Там наш доктор Степан Петрович и его помощник военфельдшер Ваня разрезали саперными ножницами мою одежду, растерли всего смесью спирта со скипидаром. Хорошую дозу спирта я принял внутрь, а потом надели на меня все сухое и теплое. Палатка вся была забита ранеными. Тогда они придумали: выкопали рядом с палаткой в снегу яму, положили в нее слой еловых лап, плащ-палатку и уложили меня. Потом укрыли сверху плащ-палаткой, ватником и засыпали снегом, оставив у головы отверстие, чтобы я не задохнулся. А я двое суток перед этим не спал, поэтому уснул мгновенно. Сколько проспал, не помню, но проснулся, раскопал свою берлогу — и хоть бы что! Даже насморка не было! Это был результат мобилизации внутренних сил организма, возникший от сверхнапряжения.

Слава Богу, что меня убило, а не утонул

— Случилось это в апреле 1945-го во время форсирования Одера. Тогда дивизия, которой нас подчинили, осталась на берегу, а штрафные офицеры должны были форсировать реку, чтобы отвоевать у немцев плацдарм, с которого позже смогло бы начаться наступление этой дивизии на Берлин. Переправлялись на другой берег на лодках из расчёта 4 человека на лодку. Немцы заметили нас и стали обстреливать артиллерийско-пулеметным огнем. Из 100 человек другого берега достигли не больше 20.

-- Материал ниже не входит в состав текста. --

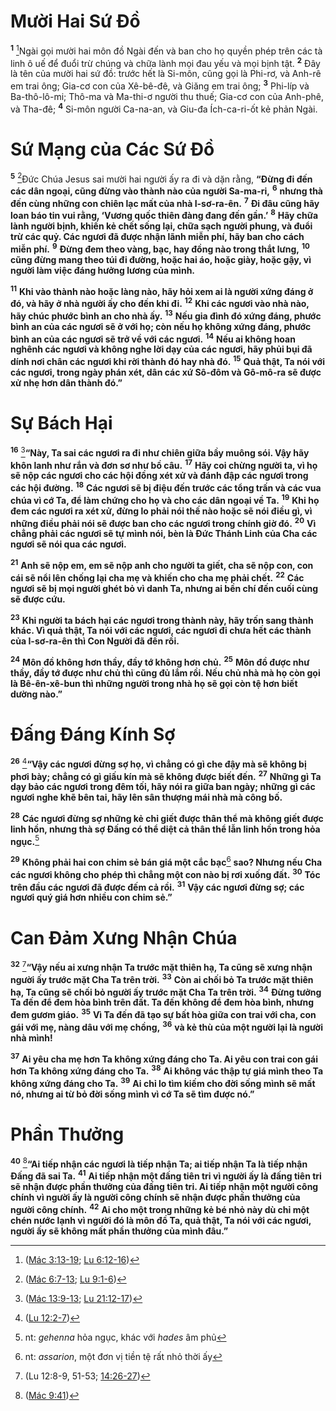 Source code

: # Mười Hai Sứ Ðồ
<sup><b>1</b></sup> [^1*]Ngài gọi mười hai môn đồ Ngài đến và ban cho họ quyền phép trên các tà linh ô uế để đuổi trừ chúng và chữa lành mọi đau yếu và mọi bịnh tật. <sup><b>2</b></sup> Ðây là tên của mười hai sứ đồ: trước hết là Si-môn, cũng gọi là Phi-rơ, và Anh-rê em trai ông; Gia-cơ con của Xê-bê-đê, và Giăng em trai ông; <sup><b>3</b></sup> Phi-líp và Ba-thô-lô-mi; Thô-ma và Ma-thi-ơ người thu thuế; Gia-cơ con của Anh-phê, và Tha-đê; <sup><b>4</b></sup> Si-môn người Ca-na-an, và Giu-đa Ích-ca-ri-ốt kẻ phản Ngài.


# Sứ Mạng của Các Sứ Ðồ
<sup><b>5</b></sup> [^2*]Ðức Chúa Jesus sai mười hai người ấy ra đi và dặn rằng, **“Ðừng đi đến các dân ngoại, cũng đừng vào thành nào của người Sa-ma-ri,** <sup><b>6</b></sup> **nhưng thà đến cùng những con chiên lạc mất của nhà I-sơ-ra-ên.** <sup><b>7</b></sup> **Ði đâu cũng hãy loan báo tin vui rằng, ‘Vương quốc thiên đàng đang đến gần.’** <sup><b>8</b></sup> **Hãy chữa lành người bịnh, khiến kẻ chết sống lại, chữa sạch người phung, và đuổi trừ các quỷ. Các ngươi đã được nhận lãnh miễn phí, hãy ban cho cách miễn phí.** <sup><b>9</b></sup> **Ðừng đem theo vàng, bạc, hay đồng nào trong thắt lưng,** <sup><b>10</b></sup> **cũng đừng mang theo túi đi đường, hoặc hai áo, hoặc giày, hoặc gậy, vì người làm việc đáng hưởng lương của mình.**

<sup><b>11</b></sup> **Khi vào thành nào hoặc làng nào, hãy hỏi xem ai là người xứng đáng ở đó, và hãy ở nhà người ấy cho đến khi đi.** <sup><b>12</b></sup> **Khi các ngươi vào nhà nào, hãy chúc phước bình an cho nhà ấy.** <sup><b>13</b></sup> **Nếu gia đình đó xứng đáng, phước bình an của các ngươi sẽ ở với họ; còn nếu họ không xứng đáng, phước bình an của các ngươi sẽ trở về với các ngươi.** <sup><b>14</b></sup> **Nếu ai không hoan nghênh các ngươi và không nghe lời dạy của các ngươi, hãy phủi bụi đã dính nơi chân các ngươi khi rời thành đó hay nhà đó.** <sup><b>15</b></sup> **Quả thật, Ta nói với các ngươi, trong ngày phán xét, dân các xứ Sô-đôm và Gô-mô-ra sẽ được xử nhẹ hơn dân thành đó.”**


# Sự Bách Hại
<sup><b>16</b></sup> [^3*]**“Này, Ta sai các ngươi ra đi như chiên giữa bầy muông sói. Vậy hãy khôn lanh như rắn và đơn sơ như bồ câu.** <sup><b>17</b></sup> **Hãy coi chừng người ta, vì họ sẽ nộp các ngươi cho các hội đồng xét xử và đánh đập các ngươi trong các hội đường.** <sup><b>18</b></sup> **Các ngươi sẽ bị điệu đến trước các tổng trấn và các vua chúa vì cớ Ta, để làm chứng cho họ và cho các dân ngoại về Ta.** <sup><b>19</b></sup> **Khi họ đem các ngươi ra xét xử, đừng lo phải nói thế nào hoặc sẽ nói điều gì, vì những điều phải nói sẽ được ban cho các ngươi trong chính giờ đó.** <sup><b>20</b></sup> **Vì chẳng phải các ngươi sẽ tự mình nói, bèn là Ðức Thánh Linh của Cha các ngươi sẽ nói qua các ngươi.**

<sup><b>21</b></sup> **Anh sẽ nộp em, em sẽ nộp anh cho người ta giết, cha sẽ nộp con, con cái sẽ nổi lên chống lại cha mẹ và khiến cho cha mẹ phải chết.** <sup><b>22</b></sup> **Các ngươi sẽ bị mọi người ghét bỏ vì danh Ta, nhưng ai bền chí đến cuối cùng sẽ được cứu.**

<sup><b>23</b></sup> **Khi người ta bách hại các ngươi trong thành này, hãy trốn sang thành khác. Vì quả thật, Ta nói với các ngươi, các ngươi đi chưa hết các thành của I-sơ-ra-ên thì Con Người đã đến rồi.**

<sup><b>24</b></sup> **Môn đồ không hơn thầy, đầy tớ không hơn chủ.** <sup><b>25</b></sup> **Môn đồ được như thầy, đầy tớ được như chủ thì cũng đủ lắm rồi. Nếu chủ nhà mà họ còn gọi là Bê-ên-xê-bun thì những người trong nhà họ sẽ gọi còn tệ hơn biết dường nào.”**


# Ðấng Ðáng Kính Sợ
<sup><b>26</b></sup> [^4*]**“Vậy các ngươi đừng sợ họ, vì chẳng có gì che đậy mà sẽ không bị phơi bày; chẳng có gì giấu kín mà sẽ không được biết đến.** <sup><b>27</b></sup> **Những gì Ta dạy bảo các ngươi trong đêm tối, hãy nói ra giữa ban ngày; những gì các ngươi nghe khẽ bên tai, hãy lên sân thượng mái nhà mà công bố.**

<sup><b>28</b></sup> **Các ngươi đừng sợ những kẻ chỉ giết được thân thể mà không giết được linh hồn, nhưng thà sợ Ðấng có thể diệt cả thân thể lẫn linh hồn trong hỏa ngục.**[^1]

<sup><b>29</b></sup> **Không phải hai con chim sẻ bán giá một cắc bạc**[^2] **sao? Nhưng nếu Cha các ngươi không cho phép thì chẳng một con nào bị rơi xuống đất.** <sup><b>30</b></sup> **Tóc trên đầu các ngươi đã được đếm cả rồi.** <sup><b>31</b></sup> **Vậy các ngươi đừng sợ; các ngươi quý giá hơn nhiều con chim sẻ.”**


# Can Ðảm Xưng Nhận Chúa
<sup><b>32</b></sup> [^5*]**“Vậy nếu ai xưng nhận Ta trước mặt thiên hạ, Ta cũng sẽ xưng nhận người ấy trước mặt Cha Ta trên trời.** <sup><b>33</b></sup> **Còn ai chối bỏ Ta trước mặt thiên hạ, Ta cũng sẽ chối bỏ người ấy trước mặt Cha Ta trên trời.** <sup><b>34</b></sup> **Ðừng tưởng Ta đến để đem hòa bình trên đất. Ta đến không để đem hòa bình, nhưng đem gươm giáo.** <sup><b>35</b></sup> **Vì Ta đến đã tạo sự bất hòa giữa con trai với cha, con gái với mẹ, nàng dâu với mẹ chồng,** <sup><b>36</b></sup> **và kẻ thù của một người lại là người nhà mình!**

<sup><b>37</b></sup> **Ai yêu cha mẹ hơn Ta không xứng đáng cho Ta. Ai yêu con trai con gái hơn Ta không xứng đáng cho Ta.** <sup><b>38</b></sup> **Ai không vác thập tự giá mình theo Ta không xứng đáng cho Ta.** <sup><b>39</b></sup> **Ai chỉ lo tìm kiếm cho đời sống mình sẽ mất nó, nhưng ai từ bỏ đời sống mình vì cớ Ta sẽ tìm được nó.”**


# Phần Thưởng
<sup><b>40</b></sup> [^6*]**“Ai tiếp nhận các ngươi là tiếp nhận Ta; ai tiếp nhận Ta là tiếp nhận Ðấng đã sai Ta.** <sup><b>41</b></sup> **Ai tiếp nhận một đấng tiên tri vì người ấy là đấng tiên tri sẽ nhận được phần thưởng của đấng tiên tri. Ai tiếp nhận một người công chính vì người ấy là người công chính sẽ nhận được phần thưởng của người công chính.** <sup><b>42</b></sup> **Ai cho một trong những kẻ bé nhỏ này dù chỉ một chén nước lạnh vì người đó là môn đồ Ta, quả thật, Ta nói với các ngươi, người ấy sẽ không mất phần thưởng của mình đâu.”**

[^1]: nt: *gehenna* hỏa ngục, khác với *hades* âm phủ
[^2]: nt: *assarion*, một đơn vị tiền tệ rất nhỏ thời ấy
[^1*]: ([Mác 3:13-19](/passage/?search=Mark.3.13-Mark.3.19\&version=BD2011); [Lu 6:12-16](/passage/?search=Luke.6.12-Luke.6.16\&version=BD2011))
[^2*]: ([Mác 6:7-13](/passage/?search=Mark.6.7-Mark.6.13\&version=BD2011); [Lu 9:1-6](/passage/?search=Luke.9.1-Luke.9.6\&version=BD2011))
[^3*]: ([Mác 13:9-13](/passage/?search=Mark.13.9-Mark.13.13\&version=BD2011); [Lu 21:12-17](/passage/?search=Luke.21.12-Luke.21.17\&version=BD2011))
[^4*]: ([Lu 12:2-7](/passage/?search=Luke.12.2-Luke.12.7\&version=BD2011))
[^5*]: (Lu 12:8-9, 51-53; [14:26-27](/passage/?search=Luke.14.26-Luke.14.27\&version=BD2011))
[^6*]: ([Mác 9:41](/passage/?search=Mark.9.41\&version=BD2011))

Как оказалось потом, часть лодок, изготовленных из не очень хорошо просушенных досок, сами по себе были настолько тяжелы, что не выдерживали тяжести четверых человек и начинали тонуть. Тогда, оставив в них оружие, штрафники выпрыгивали в студеную воду и плыли, держась за борта и преодолевая судороги. Не знаю, сколько их утонуло от переохлаждения, сколько погибло от немецких снарядов. Но все-таки часть бойцов достигала цели и на берегу вступала в бой. Высадившись на берег, и узнав, что повреждена рация, выхватил ракетницу и выстрелил, рассчитывая, что наши поймут: мы добрались и ведем бой за плацдарм. Бой был с немецкими танками и пехотой, после которого боеспособными нас оставалось уже человек 15. Тогда я принял решение отправить с радистами донесение комбату, что мы заняли оборону и нужна помощь авиации. Приказал также положить в лодку двух тяжелораненых штрафников, и, когда наклонился, чтобы передать донесение, у моего правого уха словно цыганский кнут щелкнул. Пуля попала в голову. Как было написано в госпитальной справке — слепое пулевое ранение. Я только успел угасающим сознанием осмыслить: «Слава богу, не утонул, а убило»… Не умея плавать, больше боялся утонуть, чем быть убитым. С другого берега наблюдавшие в бинокль увидели, что я упал в воду, и решили: погиб. Штрафники положили меня вместе с ранеными в лодку, оттолкнули от берега и продолжили бой. А я через некоторое время пришел в себя. Вижу: один раненый уже умер и радист убит. Со вторым раненым штрафником и связистом кое-как прибились к берегу какого-то острова. Решил ползти в разведку. Вижу: окоп впереди, и думаю, если немцы, то первая пуля им, а вторую — себе, чтобы не оказаться в плену. И вдруг над окопом появляется чья-то голова с явно калмыцкими или бурятскими чертами лица в ушанке с красной звездочкой! Кажется, солдат страшно испугался окровавленного капитана, ползущего со стороны противника… Но это было спасение.